When we hide from the dark, we lose something essential, the capacity to see God in mystery. Halloween, seen through Celtic eyes, becomes a sacred reminder that faith is not certainty but courage in the unknown.
Reclaiming the Night
Modern Christianity often separates light from darkness as if they were enemies, yet the story of Christ shows otherwise. God is born into the darkness of a stable. He prays in the dark garden of Gethsemane. He descends into the shadow of death before rising in dawn’s light.
To celebrate Halloween as Christians is not to glorify darkness but to declare that Christ’s light dwells there too. The pumpkins and candles, the laughter and costumes, can become acts of holy defiance. Each candle lit in the hollow of a pumpkin is a proclamation of John 1:5, The light shines in the darkness, and the darkness has not overcome it.
Children who dress as skeletons or ghosts are, in a strange way, acting out the gospel’s hope that death no longer has the final word. Laughter in the face of fear is resurrection courage.
To walk through the night, to look upon the symbols of mortality with wonder instead of terror, is to live out the truth of Romans 8:38-39, that nothing, not even death, can separate us from the love of God.
Practising a Sacred Halloween
Reclaiming Halloween does not mean ignoring its shadows; it means redeeming them. It means grounding the night in ritual, memory, and joy.
Here are a few ways Christians might enter the evening as a holy practice:
• Light a candle for loved ones who have died. Speak their names aloud. Let memory become prayer.
• Tell stories of the saints, not just the famous ones but the everyday holy people whose faith shaped your own.
• Bless your home and street as children wander through, handing out lollies with warmth and laughter. Generosity itself is light.
• Walk under the night sky and pray, “Even here, You are with me.”
• Join the joy of the children. Remember that play is not frivolous. It is spiritual resilience. To laugh at death is to trust in resurrection.
When the Celts kept Samhain they shared food with the poor and offered hospitality to wandering souls. To reclaim that spirit is to see Halloween as an act of community, where fear gives way to welcome and strangers become friends.
The Holy in the Haunting
Halloween, at its best, is a kind of Celtic sacrament, a sign that all creation, even the dark, can be redeemed. It reminds us that we are creatures of dust and spirit, flesh and breath, life and loss.

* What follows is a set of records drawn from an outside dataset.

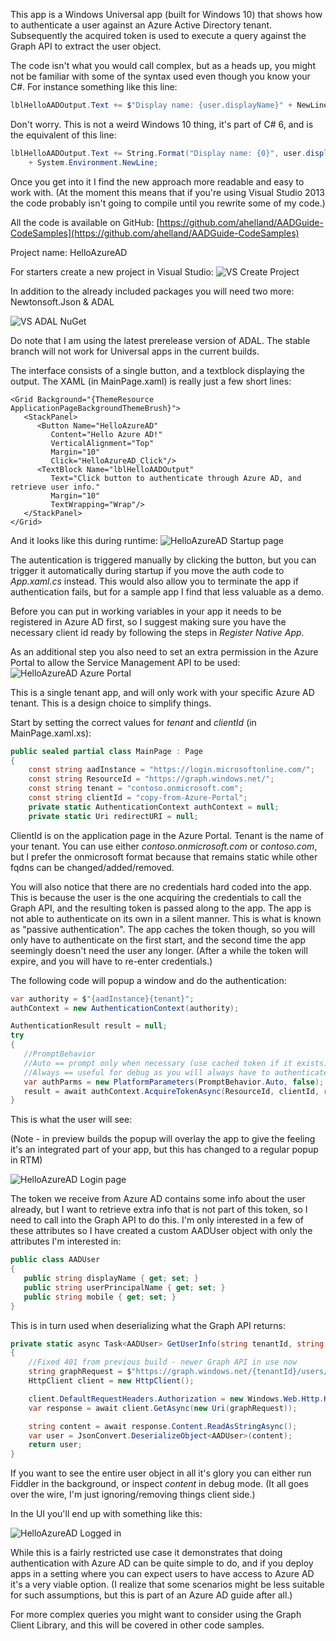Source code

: ﻿<properties
	pageTitle="HelloAzureAD"
	description="How to build a Windows Universal app authenticating a client through Azure AD."
	slug="helloazuread"
    order="500"
	keywords="Azure AD, AAD, Integration, Identity, Web App, AAD App Registration"
/>

This app is a Windows Universal app (built for Windows 10) that shows how to authenticate a user against an Azure Active Directory tenant. Subsequently the acquired token is used to execute a query against the Graph API to extract the user object. 

The code isn't what you would call complex, but as a heads up, you might not be familiar with some of the syntax used even though you know your C#.
For instance something like this line: 
```cs
lblHelloAADOutput.Text += $"Display name: {user.displayName}" + NewLine;
```

Don't worry. This is not a weird Windows 10 thing, it's part of C# 6, and is the equivalent of this line:
```cs
lblHelloAADOutput.Text += String.Format("Display name: {0}", user.displayName) 
    + System.Environment.NewLine;
```

Once you get into it I find the new approach more readable and easy to work with. (At the moment this means that if you're using Visual Studio 2013 the code probably isn't going to compile until you rewrite some of my code.)

All the code is available on GitHub:
[https://github.com/ahelland/AADGuide-CodeSamples](https://github.com/ahelland/AADGuide-CodeSamples)

Project name: HelloAzureAD

For starters create a new project in Visual Studio:
![VS Create Project](_assets/HelloAzureAD_01.PNG)

In addition to the already included packages you will need two more: Newtonsoft.Json &amp; ADAL

![VS ADAL NuGet](_assets/HelloAzureAD_02.PNG)

Do note that I am using the latest prerelease version of ADAL. The stable branch will not work for Universal apps in the current builds.

The interface consists of a single button, and a textblock displaying the output. The XAML (in MainPage.xaml) is really just a few short lines:
```xaml
<Grid Background="{ThemeResource ApplicationPageBackgroundThemeBrush}">
   <StackPanel>
      <Button Name="HelloAzureAD" 
         Content="Hello Azure AD!" 
         VerticalAlignment="Top" 
         Margin="10" 
         Click="HelloAzureAD_Click"/>
      <TextBlock Name="lblHelloAADOutput" 
         Text="Click button to authenticate through Azure AD, and retrieve user info." 
         Margin="10" 
         TextWrapping="Wrap"/>
   </StackPanel>
</Grid>
```
And it looks like this during runtime:
![HelloAzureAD Startup page](_assets/HelloAzureAD_03.PNG)

The autentication is triggered manually by clicking the button, but you can trigger it automatically during startup if you move the auth code to _App.xaml.cs_ instead. This would also allow you to terminate the app if authentication fails, but for a sample app I find that less valuable as a demo.

Before you can put in working variables in your app it needs to be registered in Azure AD first, so I suggest making sure you have the necessary client id ready by following the steps in _Register Native App_.

As an additional step you also need to set an extra permission in the Azure Portal to allow the Service Management API to be used:
![HelloAzureAD Azure Portal](_assets/HelloAzureAD_04.PNG)

This is a single tenant app, and will only work with your specific Azure AD tenant. This is a design choice to simplify things.

Start by setting the correct values for _tenant_ and _clientId_ (in MainPage.xaml.xs):
```cs
public sealed partial class MainPage : Page
{
    const string aadInstance = "https://login.microsoftonline.com/";
    const string ResourceId = "https://graph.windows.net/";
    const string tenant = "contoso.onmicrosoft.com";
    const string clientId = "copy-from-Azure-Portal";
    private static AuthenticationContext authContext = null;
    private static Uri redirectURI = null;
```

ClientId is on the application page in the Azure Portal. Tenant is the name of your tenant. You can use either _contoso.onmicrosoft.com_ or _contoso.com_, but I prefer the onmicrosoft format because that remains static while other fqdns can be changed/added/removed.

You will also notice that there are no credentials hard coded into the app. This is because the user is the one acquiring the credentials to call the Graph API, and the resulting token is passed along to the app. The app is not able to authenticate on its own in a silent manner. This is what is known as "passive authentication". The app caches the token though, so you will only have to authenticate on the first start, and the second time the app seemingly doesn't need the user any longer. (After a while the token will expire, and you will have to re-enter credentials.)

The following code will popup a window and do the authentication:
```cs
var authority = $"{aadInstance}{tenant}";
authContext = new AuthenticationContext(authority);

AuthenticationResult result = null;
try
{
   //PromptBehavior
   //Auto == prompt only when necessary (use cached token if it exists)
   //Always == useful for debug as you will always have to authenticate
   var authParms = new PlatformParameters(PromptBehavior.Auto, false);
   result = await authContext.AcquireTokenAsync(ResourceId, clientId, redirectURI, authParms);
}
```

This is what the user will see: 

(Note - in preview builds the popup will overlay the app to give the feeling it's an integrated part of your app, but this has changed to a regular popup in RTM)

![HelloAzureAD Login page](_assets/HelloAzureAD_05.PNG)

The token we receive from Azure AD contains some info about the user already, but I want to retrieve extra info that is not part of this token, so I need to call into the Graph API to do this.
I'm only interested in a few of these attributes so I have created a custom AADUser object with only the attributes I'm interested in:
```cs
public class AADUser
{
   public string displayName { get; set; }
   public string userPrincipalName { get; set; }
   public string mobile { get; set; }
}
```

This is in turn used when deserializing what the Graph API returns:
```cs
private static async Task<AADUser> GetUserInfo(string tenantId, string userId, string token)
{
    //Fixed 401 from previous build - newer Graph API in use now
    string graphRequest = $"https://graph.windows.net/{tenantId}/users/{userId}?api-version=1.6";
    HttpClient client = new HttpClient();

    client.DefaultRequestHeaders.Authorization = new Windows.Web.Http.Headers.HttpCredentialsHeaderValue("Bearer", token);
    var response = await client.GetAsync(new Uri(graphRequest));

    string content = await response.Content.ReadAsStringAsync();
    var user = JsonConvert.DeserializeObject<AADUser>(content);
    return user;
}
```

If you want to see the entire user object in all it's glory you can either run Fiddler in the background, or inspect _content_ in debug mode. (It all goes over the wire, I'm just ignoring/removing things client side.)

In the UI you'll end up with something like this:

![HelloAzureAD Logged in](_assets/HelloAzureAD_06.PNG)

While this is a fairly restricted use case it demonstrates that doing authentication with Azure AD can be quite simple to do, and if you deploy apps in a setting where you can expect users to have access to Azure AD it's a very viable option. (I realize that some scenarios might be less suitable for such assumptions, but this is part of an Azure AD guide after all.) 

For more complex queries you might want to consider using the Graph Client Library, and this will be covered in other code samples.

The Church’s fear of Halloween is perhaps a symptom of something deeper, our discomfort with mortality. But the gospel calls us not to denial but to transformation. The tomb, after all, became the doorway to life.
To enter the night is to practise hope. It is to walk where fear once reigned and whisper, “Christ is here too.” It is to remember that resurrection does not erase death. It transfigures it.
So this Halloween, light your candles. Laugh with your neighbours. Honour the saints and your loved ones who rest in God. Bless the children as they run through the dusk with sugar and delight.
Let it be known again that the light makes its home in the night, that even here, amid shadow and laughter, God is near.